Exercise instructions –
Scan the listing below for the word "Borde" and copy every line that has it.

Data to process –
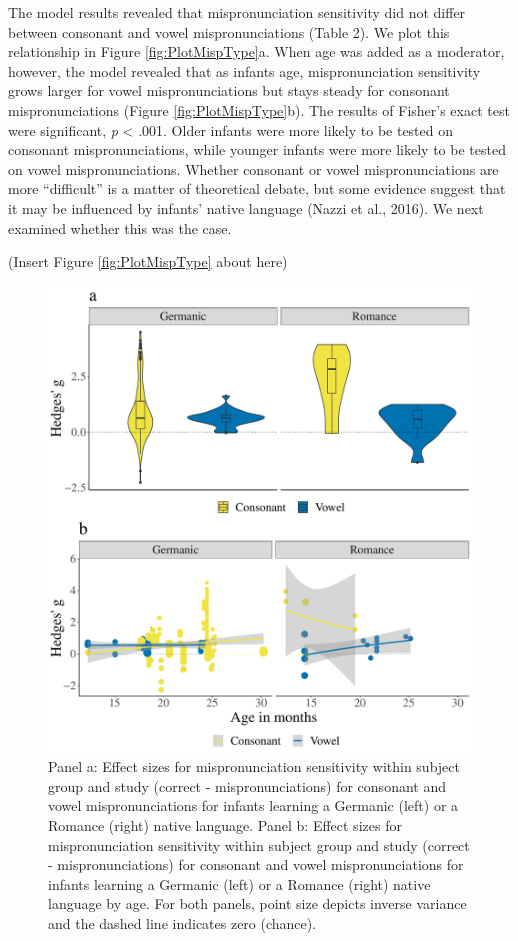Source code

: \documentclass[
  english,
  man, noextraspace]{apa6}
\begin{document}
The model results revealed that mispronunciation sensitivity did not differ between consonant and vowel mispronunciations (Table 2). We plot this relationship in Figure \ref{fig:PlotMispType}a. When age was added as a moderator, however, the model revealed that as infants age, mispronunciation sensitivity grows larger for vowel mispronunciations but stays steady for consonant mispronunciations (Figure \ref{fig:PlotMispType}b). The results of Fisher's exact test were significant, \emph{p} \textless{} .001. Older infants were more likely to be tested on consonant mispronunciations, while younger infants were more likely to be tested on vowel mispronunciations. Whether consonant or vowel mispronunciations are more ``difficult'' is a matter of theoretical debate, but some evidence suggest that it may be influenced by infants' native language (Nazzi et al., 2016). We next examined whether this was the case.

(Insert Figure \ref{fig:PlotMispType} about here)

\begin{figure}
\centering
\includegraphics{VonHolzenBergmann_MPMetaAnalysis_files/figure-latex/PlotCVEffectLang-1.pdf}
\caption{\label{fig:PlotCVEffectLang}Panel a: Effect sizes for mispronunciation sensitivity within subject group and study (correct - mispronunciations) for consonant and vowel mispronunciations for infants learning a Germanic (left) or a Romance (right) native language. Panel b: Effect sizes for mispronunciation sensitivity within subject group and study (correct - mispronunciations) for consonant and vowel mispronunciations for infants learning a Germanic (left) or a Romance (right) native language by age. For both panels, point size depicts inverse variance and the dashed line indicates zero (chance).}
\end{figure}
\end{document}
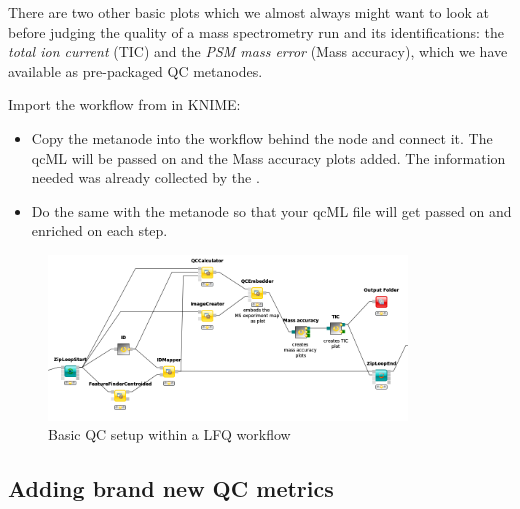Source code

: There are two other basic plots which we almost always might want to look at before judging the quality of a mass spectrometry run and its identifications: the \textit{total ion current} (TIC) and the \textit{PSM mass error} (Mass accuracy), which we have available as pre-packaged QC metanodes.
\begin{task}
Import the workflow from  in KNIME: 
\end{task}
\begin{itemize}
\item Copy the  metanode into the workflow behind the  node and connect it. The qcML will be passed on and the Mass accuracy plots added. The information needed was already collected by the .
\item Do the same with the  metanode so that your qcML file will get passed on and enriched on each step. 
\end{itemize}
\begin{figure}[htbp]
  \centering
  \includegraphics[width=0.85\textwidth]{graphics/qc/qc_basic}
  \caption{Basic QC setup within a LFQ workflow}
  \label{fig:qc_basic}
\end{figure}



\subsection{Adding brand new QC metrics}
\label{Adding brand new QC metrics}

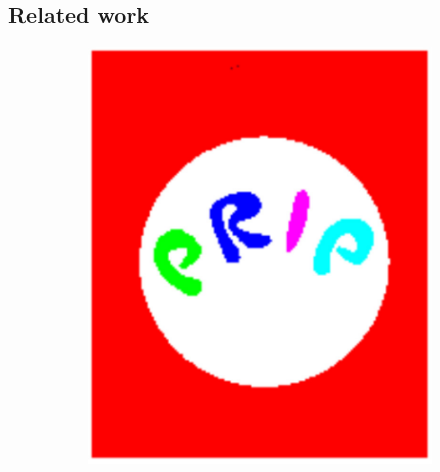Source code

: \documentclass[12pt]{article}
\begin{document}
\subsection{Related work}%
\label{sub:related_work}

\begin{figure}[tb]
  \centering

  \begin{subfigure}[b]{0.25\textwidth}
        \includegraphics[width=\textwidth]{img/prip1}
        \caption{}\label{fig:prip1}
    \end{subfigure}~%
    \begin{subfigure}[b]{0.25\textwidth}

\end{subfigure}
\end{figure}
\end{document}
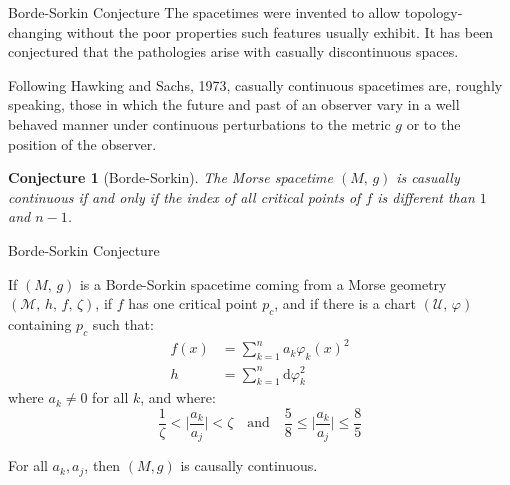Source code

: \documentclass{beamer}
\newtheorem{conjecture}{Conjecture}
\begin{document}
    \begin{frame}{Borde-Sorkin Conjecture}
        The spacetimes were invented to allow topology-changing
        without the poor properties such features usually exhibit. It has been
        conjectured that the pathologies arise with casually discontinuous
        spaces.
        \par\hfill\par
        Following Hawking and Sachs, 1973, casually continuous spacetimes are,
        roughly speaking, those in which the future and past of an observer
        vary in a well behaved manner under continuous perturbations to the
        metric $g$ or to the position of the observer.
        \par\hfill\par
        \begin{conjecture}[Borde-Sorkin]
            The Morse spacetime $(M,\,g)$ is casually continuous if and only
            if the index of all critical points of $f$ is different than
            $1$ and $n-1$.
        \end{conjecture}
    \end{frame}
    \begin{frame}{Borde-Sorkin Conjecture}
        \begin{theorem}
            If $(M,\,g)$ is a Borde-Sorkin spacetime coming from a Morse
            geometry $(\mathcal{M},\,h,\,f,\,\zeta)$, if $f$ has one critical
            point $p_{c}$, and if there is a chart $(\mathcal{U},\,\varphi)$
            containing $p_{c}$ such that:
            \begin{align}
                f(x)&=\sum_{k=1}^{n}a_{k}\varphi_{k}(x)^{2}\\
                h&=\sum_{k=1}^{n}\textrm{d}\varphi_{k}^{2}
            \end{align}
            where $a_{k}\ne{0}$ for all $k$, and where:
            \begin{equation}
                \frac{1}{\zeta}<\Big|\frac{a_{k}}{a_{j}}\Big|<\zeta
                \quad\textrm{and}\quad
                \frac{5}{8}\leq\Big|\frac{a_{k}}{a_{j}}\Big|\leq\frac{8}{5}
            \end{equation}
        \end{theorem}
        For all $a_{k},a_{j}$, then $(M,g)$ is causally continuous.
    \end{frame}
\end{document}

Result below –
    \begin{frame}{Borde-Sorkin Conjecture}
        \begin{conjecture}[Borde-Sorkin]
    \begin{frame}{Borde-Sorkin Conjecture}
            If $(M,\,g)$ is a Borde-Sorkin spacetime coming from a Morse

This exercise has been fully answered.